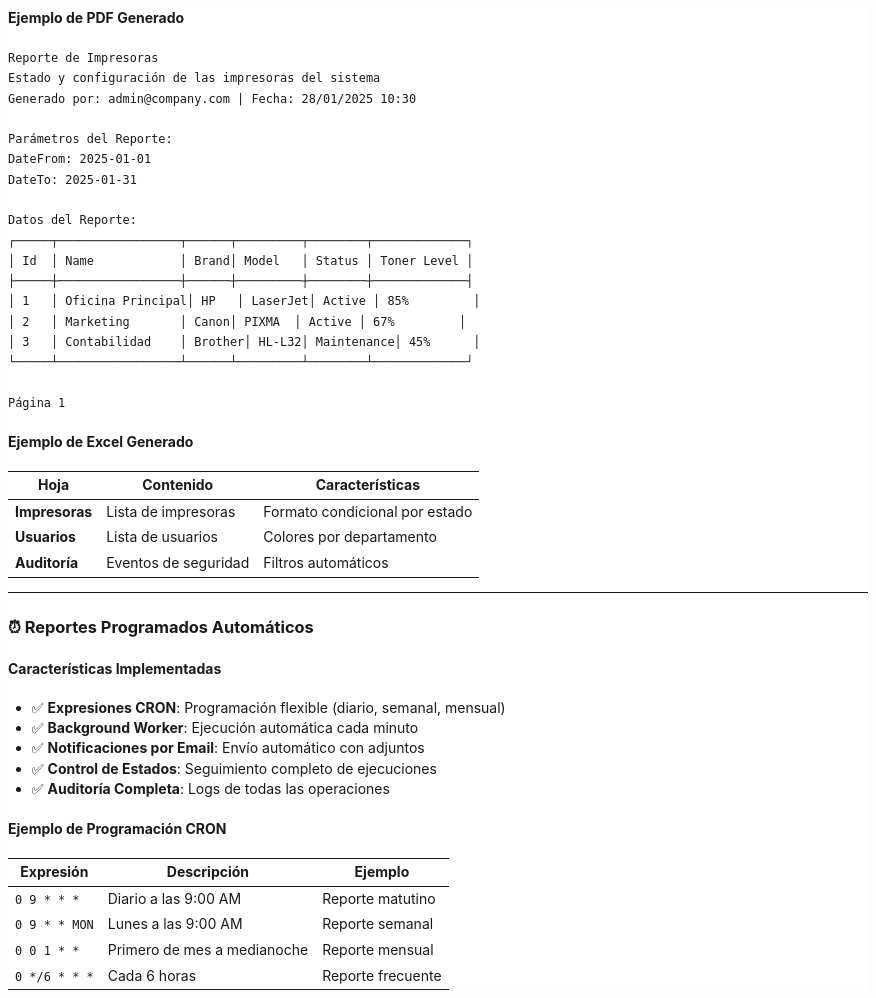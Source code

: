 #### **Ejemplo de PDF Generado**
```
Reporte de Impresoras
Estado y configuración de las impresoras del sistema
Generado por: admin@company.com | Fecha: 28/01/2025 10:30

Parámetros del Reporte:
DateFrom: 2025-01-01
DateTo: 2025-01-31

Datos del Reporte:
┌─────┬─────────────────┬──────┬─────────┬────────┬─────────────┐
│ Id  │ Name            │ Brand│ Model   │ Status │ Toner Level │
├─────┼─────────────────┼──────┼─────────┼────────┼─────────────┤
│ 1   │ Oficina Principal│ HP   │ LaserJet│ Active │ 85%         │
│ 2   │ Marketing       │ Canon│ PIXMA  │ Active │ 67%         │
│ 3   │ Contabilidad    │ Brother│ HL-L32│ Maintenance│ 45%      │
└─────┴─────────────────┴──────┴─────────┴────────┴─────────────┘

Página 1
```

#### **Ejemplo de Excel Generado**
| Hoja | Contenido | Características |
|------|-----------|-----------------|
| **Impresoras** | Lista de impresoras | Formato condicional por estado |
| **Usuarios** | Lista de usuarios | Colores por departamento |
| **Auditoría** | Eventos de seguridad | Filtros automáticos |

---

### ⏰ **Reportes Programados Automáticos**

#### **Características Implementadas**
- ✅ **Expresiones CRON**: Programación flexible (diario, semanal, mensual)
- ✅ **Background Worker**: Ejecución automática cada minuto
- ✅ **Notificaciones por Email**: Envío automático con adjuntos
- ✅ **Control de Estados**: Seguimiento completo de ejecuciones
- ✅ **Auditoría Completa**: Logs de todas las operaciones

#### **Ejemplo de Programación CRON**
| Expresión | Descripción | Ejemplo |
|-----------|-------------|---------|
| `0 9 * * *` | Diario a las 9:00 AM | Reporte matutino |
| `0 9 * * MON` | Lunes a las 9:00 AM | Reporte semanal |
| `0 0 1 * *` | Primero de mes a medianoche | Reporte mensual |
| `0 */6 * * *` | Cada 6 horas | Reporte frecuente |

• _TASK INSTRUCTIONS_
Please copy only the lines from the one with "Descripción | Ejemplo |" through the final line of the records above, both ends included.

• _WORKED SOLUTION_
| Expresión | Descripción | Ejemplo |
|-----------|-------------|---------|
| `0 9 * * *` | Diario a las 9:00 AM | Reporte matutino |
| `0 9 * * MON` | Lunes a las 9:00 AM | Reporte semanal |
| `0 0 1 * *` | Primero de mes a medianoche | Reporte mensual |
| `0 */6 * * *` | Cada 6 horas | Reporte frecuente |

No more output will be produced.